Suspend not working as expected, wakes up after 3-5 seconds?

So I installed Fedora 43 Workstation on a Thinkpad P16s and everything has been working pretty good-ish out the box. Apart from the suspend feature. I am using GNOME 49.2.

I’ve seen that this is an on going issue with suspend and have checked the previous posts with solutions but nothing worked for me. I did find this article in Fedora magazine here.

It’s quite a complicated thing for a new user of Linux to be expected to know about how this all works and I was just curious why the suspend feature doesn’t work or if there are any other work arounds?

I mean I don’t mind powering off my laptop if I HAVE to. But I wouldn’t mind being able to return to a previous state when I am working on certain things an have applications still running…

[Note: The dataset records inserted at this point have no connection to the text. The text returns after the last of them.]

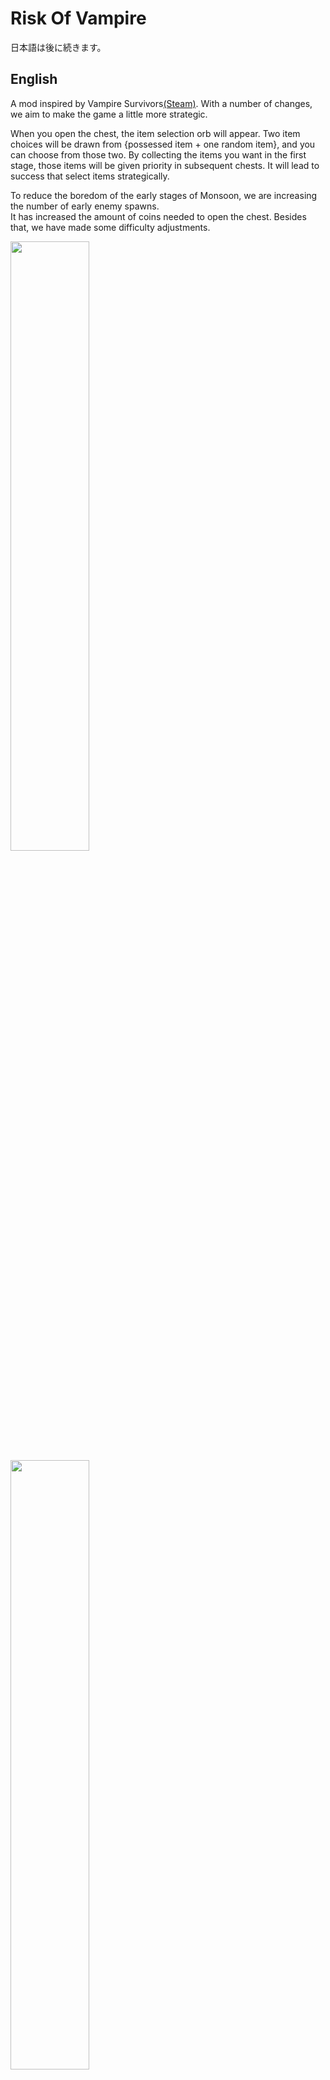 # Risk Of Vampire

日本語は後に続きます。

## English
A mod inspired by Vampire Survivors[(Steam)](https://store.steampowered.com/app/1794680/Vampire_Survivors/). With a number of changes, we aim to make the game a little more strategic.

When you open the chest, the item selection orb will appear. Two item choices will be drawn from {possessed item + one random item}, and you can choose from those two.
By collecting the items you want in the first stage, those items will be given priority in subsequent chests. It will lead to success that select items strategically.

To reduce the boredom of the early stages of Monsoon, we are increasing the number of early enemy spawns.<br>
It has increased the amount of coins needed to open the chest. Besides that, we have made some difficulty adjustments.

<img src = "https://user-images.githubusercontent.com/5510944/157956620-aec42b86-b075-401a-a1d1-3f6002738004.png" width = '50%'>
<img src = "https://user-images.githubusercontent.com/5510944/157956105-ce9e2cd7-5c95-4690-9254-806d1c274c7f.png" width = '50%'>

If you have any problems or want to make adjustments, please contact [GitHub](https://github.com/motonari728/RoR2_Destiny_Mod) or Risk_of_Rain2 (JP) Discord(https://discord.gg/jTbthYJ).

### Percentage of items appearing from picker
--White item: 100%
--Green item: 33%
--Red item: 10%
--Boss item: 10%
--Lunar item: 10%
--Corrupt(Void) item: See probability of original item

### Difficulty adjustment
It's easy because you can choose the item. So I added 3 more difficult difficulty harder than Monsoon.
- Difficulty 400%
- Difficulty 450%
- Difficulty 500%

### Adjustable changes
- Since One Shot Protection is set to 40% (adjustable), you will not take more than 40% of total HP damage with a single blow.
- After OSP is activated, you are invincible for 1 second (adjustable).
- Heal is limited to 10% (adjustable) of total HP per second. Carryover is up to 200%.
- You can reload Config with F2 key.(maybe)

### Other changes
- An item selection orb appears instead of an item from the box
- Changed the item selection orb options to be selected from the items you have.
- Remove scrapper with dependent mods
- The amount of HP increase for each Lv of the character is increased by 1.5 times. When the level goes up, HP will reach about (Original * 1.5).
- 1.5 times the number of monster spawns on difficulty LV 1-9
- The number of monster spawns is 1.25 times on difficulty levels 10 to 15.
- Scaling the amount of money needed to open the box has increased significantly from 1.25 to 1.6

### Multiplay
It is available. In multiplayer, we are developing with the assumption that everyone will include this mod. Please install this mod with clients.
We have confirmed that people with this mod can multiplay without any problems.


---------------------------------------
## 日本語
Vampire Survivors[(Steam)](https://store.steampowered.com/app/1794680/Vampire_Survivors/)にインスパイアされたModです。多数の変更により、もう少し戦略性の高いゲームに変えることを目標としています。

チェストを開けるとアイテム選択オーブが出てきます。アイテムの選択肢は{すでに持っているアイテム+ランダムアイテム１つ}から2つ抽選され、その２つから選ぶことが出来ます。
最初のステージで欲しいアイテムを集めることで、以降のチェストからはそのアイテムが優先的に出てきます。戦略性を持ってアイテムの取捨選択をすることで攻略につながるでしょう。

Monsoonでの序盤の退屈さを軽減するために、序盤の敵のスポーン数を増やしています。
チェストを開けるのに必要なコインの量を、かなり増やしています。それ以外にも、いくつか難易度調整を行っています。

<img src="https://user-images.githubusercontent.com/5510944/157956620-aec42b86-b075-401a-a1d1-3f6002738004.png" width='50%'>
<img src="https://user-images.githubusercontent.com/5510944/157956105-ce9e2cd7-5c95-4690-9254-806d1c274c7f.png" width='50%'>

なにか問題がある場合や、調整が欲しい場合は[GitHub](https://github.com/motonari728/RoR2_Destiny_Mod)かRisk_of_Rain2(JP) Discord(https://discord.gg/jTbthYJ) までお願いします。

### アイテムピッカーからのアイテムの出現割合
- White item: 100%
- Green item: 33%
- Red item: 10%
- Boss item: 10%
- Lunar item: 10%
- Corrupt(Void) item: 元のアイテムの確率を参照

### 難易度調節
アイテムが選べるので、簡単になります。そこでMonsoonよりさらに難しい難易度を３つ追加しました。
- 難易度 400%
- 難易度 450%
- 難易度 500%

### 調整可能な変更
- One Shot Protectionを40%(調整可)にしてあるので、一撃で総HPの40%以上のダメージを食らうことがありません。
- OSP発動後は、1秒(調整可)無敵です。
- Healは秒間総HPの10%(調整可)が上限。持ち越しは200%まで。
- F2キーでConfigを再読み込みできます。(たぶん)

### その他の変更
- 箱からアイテムの代わりにアイテム選択オーブが出現
- アイテム選択オーブの選択肢が、手持ちのアイテムから選ばれるように変更
- 依存Modによるスクラッパーの消去
- キャラクターのLvごとのHP上昇量を1.5倍。レベルが上がりきったとき、HPは約1.5倍になります
- 難易度LV 1~9でモンスターのスポーン数1.5倍
- 難易度 10~15でモンスターのスポーン数1.25倍
- 箱を開けるのに必要なお金の量のスケーリングを1.25から1.6へかなり上昇

### マルチプレイ
利用可能です。マルチプレイでは、全員がこのModを入れることを想定して開発しています。全員Modを入れてご利用ください。
Modが入った人同士で問題なく動くことを確認しています。

## Changelog
**1.0.2**
- The probability that a boss item will be added to a candidate has been reduced to 1/10.
- Void items are no longer added to candidates.

**1.0.1**
- Update Readme

**1.0.0**
- First Release.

Is this just a GNOME thing? I am sure on a Niri session the suspend seems to work fine.

Suspend has been the #1 biggest problem for me since I switched to Linux a few years ago. It will work for a while, then break, then eventually work again. Suspend issues are very hardware specific and the hardware vendors don’t seem to prioritize getting it working with Linux the way they do Windows. I doubt it’s Gnome, it’s more likely to be the BIOS or kernel drivers for your hardware.

One thing you could try is updating your laptop’s system BIOS to the latest version in case they have fixed something there.

Beyond keeping your Fedora updated, I am afraid I don’t have much more that might help but I have been fighting similar issues so would like to see if others have suggestions.

Since it tends to be hardware specific, you might want to show us what hardware you have by posting the output of “inxi -Fzxx” here using the Preformatted text button. If inxi says command not found, you can install it with “sudo dnf install inxi”.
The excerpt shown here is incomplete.